§ **What needs to be done**: Word for word, restate the records from their first line through the line with "int n=s.size();", both ends included; omit each picture.

[Stored records]
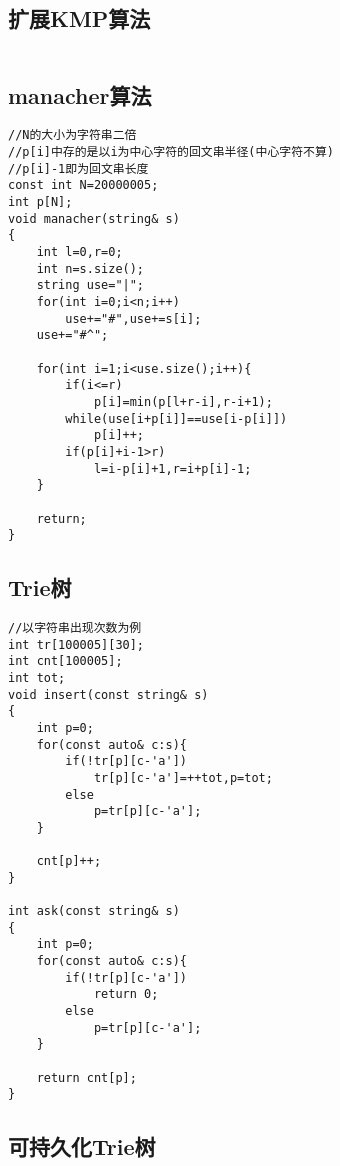 \documentclass[twocolumn,a4]{article}
\begin{document}
\subsection{扩展KMP算法}
\begin{lstlisting}

\end{lstlisting}

\subsection{manacher算法}
\begin{lstlisting}
//N的大小为字符串二倍
//p[i]中存的是以i为中心字符的回文串半径(中心字符不算)
//p[i]-1即为回文串长度
const int N=20000005;
int p[N];
void manacher(string& s)
{
    int l=0,r=0;
    int n=s.size();
    string use="|";
    for(int i=0;i<n;i++)
        use+="#",use+=s[i];
    use+="#^";
    
    for(int i=1;i<use.size();i++){
        if(i<=r)
            p[i]=min(p[l+r-i],r-i+1);
        while(use[i+p[i]]==use[i-p[i]])
            p[i]++;
        if(p[i]+i-1>r)
            l=i-p[i]+1,r=i+p[i]-1;
    }
    
    return;
}
\end{lstlisting}

\subsection{Trie树}
\begin{lstlisting}
//以字符串出现次数为例
int tr[100005][30];
int cnt[100005];
int tot;
void insert(const string& s)
{
    int p=0;
    for(const auto& c:s){
        if(!tr[p][c-'a'])
            tr[p][c-'a']=++tot,p=tot;
        else
            p=tr[p][c-'a'];
    }
    
    cnt[p]++;
}

int ask(const string& s)
{
    int p=0;
    for(const auto& c:s){
        if(!tr[p][c-'a'])
            return 0;
        else
            p=tr[p][c-'a'];
    }
    
    return cnt[p];
}
\end{lstlisting}

\subsection{可持久化Trie树}
\begin{lstlisting}

\end{lstlisting}
\end{document}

§ **Your response**:
 \documentclass[twocolumn,a4]{article}
\begin{document}
\subsection{扩展KMP算法}
\begin{lstlisting}

\end{lstlisting}

\subsection{manacher算法}
\begin{lstlisting}
//N的大小为字符串二倍
//p[i]中存的是以i为中心字符的回文串半径(中心字符不算)
//p[i]-1即为回文串长度
const int N=20000005;
int p[N];
void manacher(string& s)
{
    int l=0,r=0;
    int n=s.size();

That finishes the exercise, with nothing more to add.